The likes of JPMorgan, Deutsche and HSBC cover multiple client and product segments, and it is extremely difficult to keep such a diverse group of clients with such a wide range of needs and priorities happy all the time.
In contrast, an XTX or State Street have a more niche group of clients and service offering.
The overall customer satisfaction ranking saw State Street (ranked ninth by market volume) come out on top
The overall customer satisfaction ranking saw State Street (ranked ninth by market volume) come out on top, moving up from second in last year’s ratings.
There were several big moves in the top 10, with Bank of New York Mellon taking second spot, having been ranked fifth last year, while Deutsche rose from 21st in 2019 to fifth position and RBC Capital Markets jumped from 20th last year to seventh in 2020.
UBS and HSBC in ninth and 10th position are the other newcomers in the top 10 this year.
Morgan Stanley came top in the algorithmic trading segment, while State Street was ranked first for service and Bank of New York Mellon won in both the research and Salesforce categories.

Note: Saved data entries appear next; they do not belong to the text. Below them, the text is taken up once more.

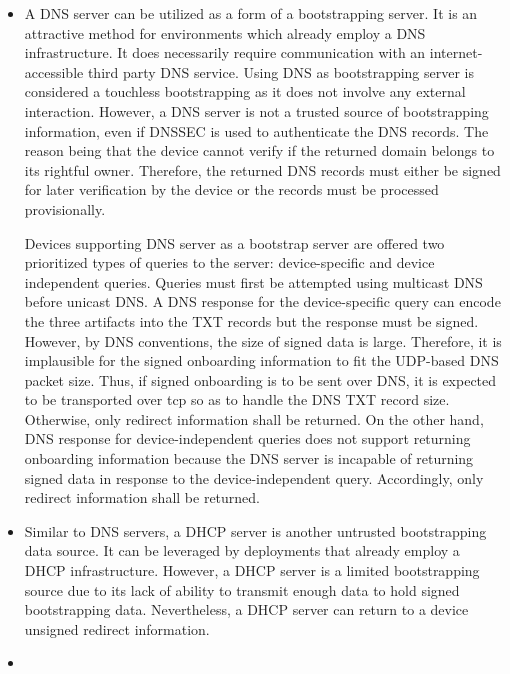 \begin{itemize}

\item
A DNS server can be utilized as a form of a bootstrapping server. It is an attractive method for environments which already employ a DNS infrastructure. It does necessarily require communication with an internet-accessible third party DNS service. Using DNS as bootstrapping server is considered a touchless bootstrapping as it does not involve any external interaction. However, a DNS server is not a trusted source of bootstrapping information, even if DNSSEC \cite{dnssec} is used to authenticate the DNS records. The reason being that the device cannot verify if the returned domain belongs to its rightful owner. Therefore, the returned DNS records must either be signed for later verification by the device or the records must be processed provisionally.
\par
Devices supporting DNS server as a bootstrap server are offered two prioritized types of queries to the server: device-specific and device independent queries. Queries must first be attempted using multicast DNS before unicast DNS. A DNS response for the device-specific query can encode the three artifacts into the TXT records but the response must be signed. However, by DNS conventions, the size of signed data is large. Therefore, it is implausible for the signed onboarding information to fit the UDP-based DNS packet size. Thus, if signed onboarding is to be sent over DNS, it is expected to be transported over \gls{tcp} so as to handle the DNS TXT record size. Otherwise, only redirect information shall be returned. On the other hand, DNS response for device-independent queries does not support returning onboarding information because the DNS server is incapable of returning signed data in response to the device-independent query. Accordingly, only redirect information shall be returned.
\item
Similar to DNS servers, a DHCP server is another untrusted bootstrapping data source. It can be leveraged by deployments that already employ a DHCP infrastructure. However, a DHCP server is a limited bootstrapping source due to its lack of ability to transmit enough data to hold signed bootstrapping data. Nevertheless, a DHCP server can return to a device unsigned redirect information.
\item

\end{itemize}
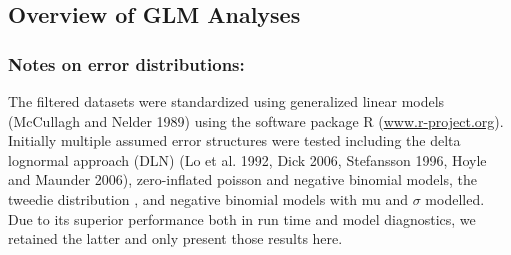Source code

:                                                                                        
                                                                                       
   \subsection{Overview of GLM Analyses}
   \subsubsection{Notes on error distributions:} 

   The  filtered datasets  were standardized using generalized linear models (McCullagh and Nelder 1989) using the software package R (\url{www.r-project.org}). Initially multiple assumed error structures were tested including the delta lognormal approach (DLN) (Lo et al. 1992, Dick 2006, Stefansson 1996, Hoyle and Maunder 2006), zero-inflated poisson and negative binomial models, the tweedie distribution \citep{Shono2008},%
   and negative binomial models with mu and  $\sigma$ modelled. Due to its superior performance both in run time and model diagnostics, we retained the latter and only present those results here.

This year’s winner Refinitiv swapped places with Bloomberg in the multi-dealer platforms category.
A new customer satisfaction category – ability in emerging market (central and eastern European, Latin American and Asian) currencies – was won by Citi, narrowly ahead of Bank of New York Mellon with HSBC in third.
Euromoney is particularly interested in the outcome of this category as it has been looking at ways of measuring performance in emerging markets for some time to see if a smaller bank could usurp a larger rival by offering really good service in niche currencies.
The result reflects Citi’s strength in the Americas in particular.